Segment Start: Information given
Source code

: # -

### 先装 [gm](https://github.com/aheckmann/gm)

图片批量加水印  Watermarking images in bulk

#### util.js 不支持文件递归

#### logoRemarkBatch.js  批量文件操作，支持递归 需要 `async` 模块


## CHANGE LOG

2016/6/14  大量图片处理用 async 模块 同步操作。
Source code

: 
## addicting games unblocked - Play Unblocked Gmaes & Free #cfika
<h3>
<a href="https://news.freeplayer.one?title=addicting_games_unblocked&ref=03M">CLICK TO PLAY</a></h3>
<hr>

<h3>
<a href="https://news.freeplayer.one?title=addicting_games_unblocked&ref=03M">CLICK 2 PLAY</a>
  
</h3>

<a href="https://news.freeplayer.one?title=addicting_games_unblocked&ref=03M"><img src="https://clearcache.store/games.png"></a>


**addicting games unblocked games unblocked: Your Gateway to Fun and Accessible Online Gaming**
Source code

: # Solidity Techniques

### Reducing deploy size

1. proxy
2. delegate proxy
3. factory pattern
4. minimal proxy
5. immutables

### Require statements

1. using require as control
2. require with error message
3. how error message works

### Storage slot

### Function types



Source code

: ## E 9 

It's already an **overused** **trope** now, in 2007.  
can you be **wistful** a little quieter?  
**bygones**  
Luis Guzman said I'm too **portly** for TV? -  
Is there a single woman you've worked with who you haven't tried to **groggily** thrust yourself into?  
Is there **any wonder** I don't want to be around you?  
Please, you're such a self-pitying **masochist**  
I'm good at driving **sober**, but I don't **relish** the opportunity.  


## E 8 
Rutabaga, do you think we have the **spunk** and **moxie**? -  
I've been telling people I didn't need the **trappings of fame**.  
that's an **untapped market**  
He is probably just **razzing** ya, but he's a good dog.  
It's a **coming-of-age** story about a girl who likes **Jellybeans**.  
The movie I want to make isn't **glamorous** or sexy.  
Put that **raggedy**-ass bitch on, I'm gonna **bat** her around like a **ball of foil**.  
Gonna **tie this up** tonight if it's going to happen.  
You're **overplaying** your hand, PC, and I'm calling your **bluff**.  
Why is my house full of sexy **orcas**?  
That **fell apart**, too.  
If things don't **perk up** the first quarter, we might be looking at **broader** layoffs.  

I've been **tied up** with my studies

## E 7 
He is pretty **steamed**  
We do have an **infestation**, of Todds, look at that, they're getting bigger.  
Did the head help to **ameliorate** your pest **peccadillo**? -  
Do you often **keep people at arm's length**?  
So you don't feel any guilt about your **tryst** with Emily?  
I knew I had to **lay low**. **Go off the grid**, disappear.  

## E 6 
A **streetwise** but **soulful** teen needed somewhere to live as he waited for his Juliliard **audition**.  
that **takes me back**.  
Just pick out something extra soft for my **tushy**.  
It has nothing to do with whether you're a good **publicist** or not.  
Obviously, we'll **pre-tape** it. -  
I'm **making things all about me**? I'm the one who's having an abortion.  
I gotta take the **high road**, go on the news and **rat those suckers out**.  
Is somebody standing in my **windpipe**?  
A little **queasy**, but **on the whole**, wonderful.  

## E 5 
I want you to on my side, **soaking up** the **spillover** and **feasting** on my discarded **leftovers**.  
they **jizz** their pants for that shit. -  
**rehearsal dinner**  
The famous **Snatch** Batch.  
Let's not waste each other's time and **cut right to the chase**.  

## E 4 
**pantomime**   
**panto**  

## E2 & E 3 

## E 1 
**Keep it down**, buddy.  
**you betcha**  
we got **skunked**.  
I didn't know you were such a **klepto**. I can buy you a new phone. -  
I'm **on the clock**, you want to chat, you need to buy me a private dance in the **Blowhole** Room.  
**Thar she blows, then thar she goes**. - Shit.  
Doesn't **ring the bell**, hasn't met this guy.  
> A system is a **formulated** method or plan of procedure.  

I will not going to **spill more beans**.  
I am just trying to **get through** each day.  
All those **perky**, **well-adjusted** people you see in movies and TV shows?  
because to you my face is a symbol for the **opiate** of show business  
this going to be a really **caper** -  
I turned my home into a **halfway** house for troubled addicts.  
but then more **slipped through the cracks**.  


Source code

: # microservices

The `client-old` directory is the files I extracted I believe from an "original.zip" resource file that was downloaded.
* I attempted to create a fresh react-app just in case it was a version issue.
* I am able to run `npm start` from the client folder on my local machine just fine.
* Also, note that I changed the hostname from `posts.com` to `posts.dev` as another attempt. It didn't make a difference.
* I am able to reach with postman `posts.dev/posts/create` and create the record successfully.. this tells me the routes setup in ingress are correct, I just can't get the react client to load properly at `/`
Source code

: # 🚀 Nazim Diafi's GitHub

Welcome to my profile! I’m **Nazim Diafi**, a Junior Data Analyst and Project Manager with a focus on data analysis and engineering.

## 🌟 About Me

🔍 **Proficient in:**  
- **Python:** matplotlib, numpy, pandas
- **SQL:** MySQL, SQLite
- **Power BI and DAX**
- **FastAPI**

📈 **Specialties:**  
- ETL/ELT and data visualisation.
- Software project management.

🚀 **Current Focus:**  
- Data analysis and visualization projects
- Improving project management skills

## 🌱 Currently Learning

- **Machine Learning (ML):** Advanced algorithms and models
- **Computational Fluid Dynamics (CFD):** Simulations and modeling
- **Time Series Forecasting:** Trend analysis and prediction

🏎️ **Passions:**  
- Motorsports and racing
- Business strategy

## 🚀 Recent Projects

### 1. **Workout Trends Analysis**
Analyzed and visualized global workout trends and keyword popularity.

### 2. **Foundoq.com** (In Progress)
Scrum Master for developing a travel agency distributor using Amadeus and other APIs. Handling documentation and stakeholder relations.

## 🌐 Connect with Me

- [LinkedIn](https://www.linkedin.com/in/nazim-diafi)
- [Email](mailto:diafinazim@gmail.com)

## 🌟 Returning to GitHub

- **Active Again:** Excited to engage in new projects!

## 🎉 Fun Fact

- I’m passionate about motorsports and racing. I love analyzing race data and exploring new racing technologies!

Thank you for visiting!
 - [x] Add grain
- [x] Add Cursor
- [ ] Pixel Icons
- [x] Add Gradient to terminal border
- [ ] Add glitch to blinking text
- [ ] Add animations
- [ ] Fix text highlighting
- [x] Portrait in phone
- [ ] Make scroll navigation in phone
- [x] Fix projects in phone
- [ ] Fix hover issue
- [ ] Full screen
Segment End: Information given
▶ **Task requirements**: Find the line with "5. immutables" in the entries above. Retype it and each line after it, exactly, through the line with "He is pretty **steamed**", and stop there.

▶ **Written answer**:
5. immutables

### Require statements

1. using require as control
2. require with error message
3. how error message works

### Storage slot

### Function types



Source code

: ## E 9 

It's already an **overused** **trope** now, in 2007.  
can you be **wistful** a little quieter?  
**bygones**  
Luis Guzman said I'm too **portly** for TV? -  
Is there a single woman you've worked with who you haven't tried to **groggily** thrust yourself into?  
Is there **any wonder** I don't want to be around you?  
Please, you're such a self-pitying **masochist**  
I'm good at driving **sober**, but I don't **relish** the opportunity.  


## E 8 
Rutabaga, do you think we have the **spunk** and **moxie**? -  
I've been telling people I didn't need the **trappings of fame**.  
that's an **untapped market**  
He is probably just **razzing** ya, but he's a good dog.  
It's a **coming-of-age** story about a girl who likes **Jellybeans**.  
The movie I want to make isn't **glamorous** or sexy.  
Put that **raggedy**-ass bitch on, I'm gonna **bat** her around like a **ball of foil**.  
Gonna **tie this up** tonight if it's going to happen.  
You're **overplaying** your hand, PC, and I'm calling your **bluff**.  
Why is my house full of sexy **orcas**?  
That **fell apart**, too.  
If things don't **perk up** the first quarter, we might be looking at **broader** layoffs.  

I've been **tied up** with my studies

## E 7 
He is pretty **steamed**  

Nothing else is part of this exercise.